Anomaly. The term anomaly refers to ‘‘the recognition that nature has somehow violated the paradigm-induced expectations that govern normal science’’ (p. 52).

Crisis. A crisis, a period of ‘‘pronounced professional insecurity’’ (p. 68–69), occurs when enough anomalies accumulate so that scientists question the appropriateness of the paradigm.

Revolution. Kuhn takes scientific revolutions to be ‘‘those non-cumulative developmental episodes in which an older paradigm is replaced in whole or in part by an incompatible new one’’ (p. 92).

Paradigm shift. Kuhn argues that scientists with a new paradigm do not merely have new interpretations for what they observe, but rather ‘‘see’’ things differently.
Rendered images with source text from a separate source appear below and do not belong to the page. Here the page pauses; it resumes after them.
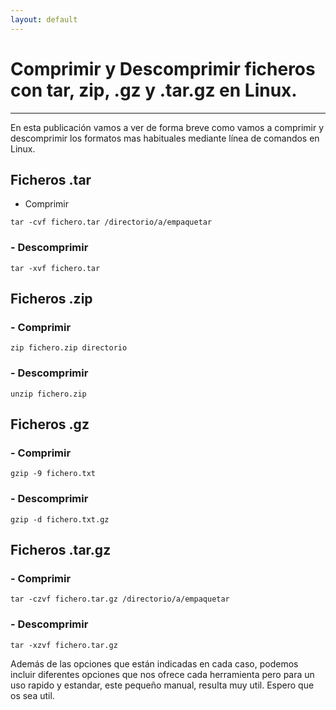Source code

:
 ```yaml
---
layout: default
---
```


# [](#header-1)Comprimir y Descomprimir ficheros con tar, zip, .gz y .tar.gz en Linux.
***

En esta publicación vamos a ver de forma breve como vamos a comprimir y descomprimir los formatos mas habituales mediante línea de comandos en Linux.

## [](#header-2)Ficheros .tar
*   Comprimir
```
tar -cvf fichero.tar /directorio/a/empaquetar
```
### [](#header-3) - Descomprimir
```
tar -xvf fichero.tar
```

## [](#header-2)Ficheros .zip
### [](#header-3) - Comprimir
```
zip fichero.zip directorio
```
### [](#header-3) - Descomprimir
```
unzip fichero.zip
```

## [](#header-2)Ficheros .gz
### [](#header-3) - Comprimir
```
gzip -9 fichero.txt
```
### [](#header-3) - Descomprimir
```
gzip -d fichero.txt.gz
```

## [](#header-2)Ficheros .tar.gz
### [](#header-3) - Comprimir
```
tar -czvf fichero.tar.gz /directorio/a/empaquetar
```
### [](#header-3) - Descomprimir
```
tar -xzvf fichero.tar.gz
```

Además de las opciones que están indicadas en cada caso, podemos incluir diferentes opciones que nos ofrece cada herramienta pero para un uso rapido y estandar, este pequeño manual, resulta muy util.
Espero que os sea util.

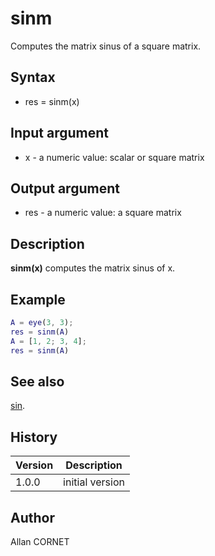 # sinm

Computes the matrix sinus of a square matrix.

## Syntax

- res = sinm(x)

## Input argument

- x - a numeric value: scalar or square matrix

## Output argument

- res - a numeric value: a square matrix

## Description

<b>sinm(x)</b> computes the matrix sinus of x.

## Example

```matlab
A = eye(3, 3);
res = sinm(A)
A = [1, 2; 3, 4];
res = sinm(A)
```

## See also

[sin](sin.md).

## History

| Version | Description     |
| ------- | --------------- |
| 1.0.0   | initial version |

## Author

Allan CORNET
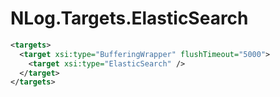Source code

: NLog.Targets.ElasticSearch
==========================

```xml
<targets>
  <target xsi:type="BufferingWrapper" flushTimeout="5000">
    <target xsi:type="ElasticSearch" />
  </target>
</targets>
```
This difference in perception, or paradigm shift, is in a sense similar to the Gestalt switch studied by psychologists, in which the same figure can yield a right-hand face or a lefthand face depending on how it is viewed.

Incommensurability. During crisis periods, rival paradigms coexist and advocates of rival paradigms cannot understand one another because they have different ways of seeing the world, different standards for appraisal, and different objectives for their scientific community; that is, there is incommensurability. Consequently, paradigm conflicts are not resolvable by appeal to a set of shared criteria.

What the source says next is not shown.